Up until the mid–2000s, I had a favorite band. It wasn’t always the same favorite band, but there was always one and one only. As if my current tastes were represented by some kind of internal, imaginary Billboard chart, with dozens of contenders vying for the top spot, looking to unseat whichever band had captured my imagination for long enough.

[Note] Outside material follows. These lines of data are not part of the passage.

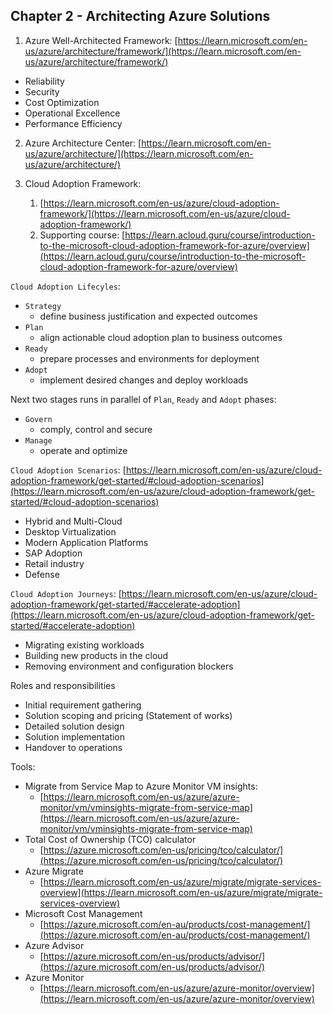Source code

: ## Chapter 2 - Architecting Azure Solutions

1. Azure Well-Architected
   Framework: [https://learn.microsoft.com/en-us/azure/architecture/framework/](https://learn.microsoft.com/en-us/azure/architecture/framework/)

- Reliability
- Security
- Cost Optimization
- Operational Excellence
- Performance Efficiency

2. Azure Architecture
   Center: [https://learn.microsoft.com/en-us/azure/architecture/](https://learn.microsoft.com/en-us/azure/architecture/)

3. Cloud Adoption Framework:
    1. [https://learn.microsoft.com/en-us/azure/cloud-adoption-framework/](https://learn.microsoft.com/en-us/azure/cloud-adoption-framework/)
    2. Supporting
       course: [https://learn.acloud.guru/course/introduction-to-the-microsoft-cloud-adoption-framework-for-azure/overview](https://learn.acloud.guru/course/introduction-to-the-microsoft-cloud-adoption-framework-for-azure/overview)

`Cloud Adoption Lifecyles`:

 - `Strategy`
   - define business justification and expected outcomes
 - `Plan`
   - align actionable cloud adoption plan to business outcomes
 - `Ready`
   - prepare processes and environments for deployment
 - `Adopt`
   - implement desired changes and deploy workloads

Next two stages runs in parallel of `Plan`, `Ready` and `Adopt` phases:  
 - `Govern`
   - comply, control and secure
 - `Manage`
   - operate and optimize

`Cloud Adoption Scenarios`: [https://learn.microsoft.com/en-us/azure/cloud-adoption-framework/get-started/#cloud-adoption-scenarios](https://learn.microsoft.com/en-us/azure/cloud-adoption-framework/get-started/#cloud-adoption-scenarios)

- Hybrid and Multi-Cloud
- Desktop Virtualization
- Modern Application Platforms
- SAP Adoption
- Retail industry
- Defense

`Cloud Adoption Journeys`: [https://learn.microsoft.com/en-us/azure/cloud-adoption-framework/get-started/#accelerate-adoption](https://learn.microsoft.com/en-us/azure/cloud-adoption-framework/get-started/#accelerate-adoption)

- Migrating existing workloads
- Building new products in the cloud
- Removing environment and configuration blockers
 

Roles and responsibilities

- Initial requirement gathering
- Solution scoping and pricing (Statement of works)
- Detailed solution design
- Solution implementation
- Handover to operations

Tools:

- Migrate from Service Map to Azure Monitor VM insights:
    - [https://learn.microsoft.com/en-us/azure/azure-monitor/vm/vminsights-migrate-from-service-map](https://learn.microsoft.com/en-us/azure/azure-monitor/vm/vminsights-migrate-from-service-map)
- Total Cost of Ownership (TCO) calculator
    - [https://azure.microsoft.com/en-us/pricing/tco/calculator/](https://azure.microsoft.com/en-us/pricing/tco/calculator/)
- Azure Migrate
    - [https://learn.microsoft.com/en-us/azure/migrate/migrate-services-overview](https://learn.microsoft.com/en-us/azure/migrate/migrate-services-overview)
- Microsoft Cost Management
    - [https://azure.microsoft.com/en-au/products/cost-management/](https://azure.microsoft.com/en-au/products/cost-management/)
- Azure Advisor
    - [https://azure.microsoft.com/en-us/products/advisor/](https://azure.microsoft.com/en-us/products/advisor/)
- Azure Monitor
    - [https://learn.microsoft.com/en-us/azure/azure-monitor/overview](https://learn.microsoft.com/en-us/azure/azure-monitor/overview)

November 2020: All Of Our Favorite Bands, At One Point in Time

  • “Sunspots” — Bob Mould
  • “Contagious” — Ani DiFranco
  • “I Should Watch TV” — David Byrne & St. Vincent
  • “Shameika Said” — Shameika (w/ Fiona Apple)
  • “Ping Island / Lightning Strike Rescue Op” — Mark Mothersbaugh
  • “Double Dragon” — CZARFACE
  • ”And Other Things” – Routine
  • “When You’re In” — Pink Floyd
  • “How Lucky” — Kurt Vile & John Prine
  • “Sunflower Seeds” — The Orioles
  • “Dukes Up” — Modest Mouse
  • “Sunday Dreaming” — The Shirelles
  • “Invaders” — Feio & Blueprint
  • “Moving Men (Bob Sinclair Remix)” — Myd (w/ Mac DeMarco)
  • “We the People…” — A Tribe Called Quest
  • “No Escape” — Darren Korb
  • “Pleasant Valley Sunday” — The Monkees
  • “Guitar and Video Games” — Sunny Day Real Estate
  • “Lonely Comin’ Down” — Dolly Parton

I didn’t think much of those bands at the time, but one by one they represented a specific point of my life — the person I was, for those few years, as represented by the music I loved. In grade school I went though a Monkees phase, which was followed by the obligatory “Weird” Al Yankovic phase. I remember each phase supplanting the next, each one a bit more sophisticated and complex than the last. I thought things got hardcore when I found Poison, but then I heard Metallica and then I graduated to Bad Religion. Hair metal to thrash metal to academic punk.

I latched onto Sunny Day Real Estate. I let them go for second-wave emo in The Get Up Kids. I found spacey indie rock in Modest Mouse.

And then I stopped having a favorite band. I just starting liking … whatever I liked. The question became harder to pin down — as my kids go through their own favorite bands (Gorillaz; Cavetown), they sometimes ask me about mine. I no longer have an answer. The point in which my life could be easily summed up in one band has long passed. If I was to be frozen in time, I would have no singular musical touchpoint.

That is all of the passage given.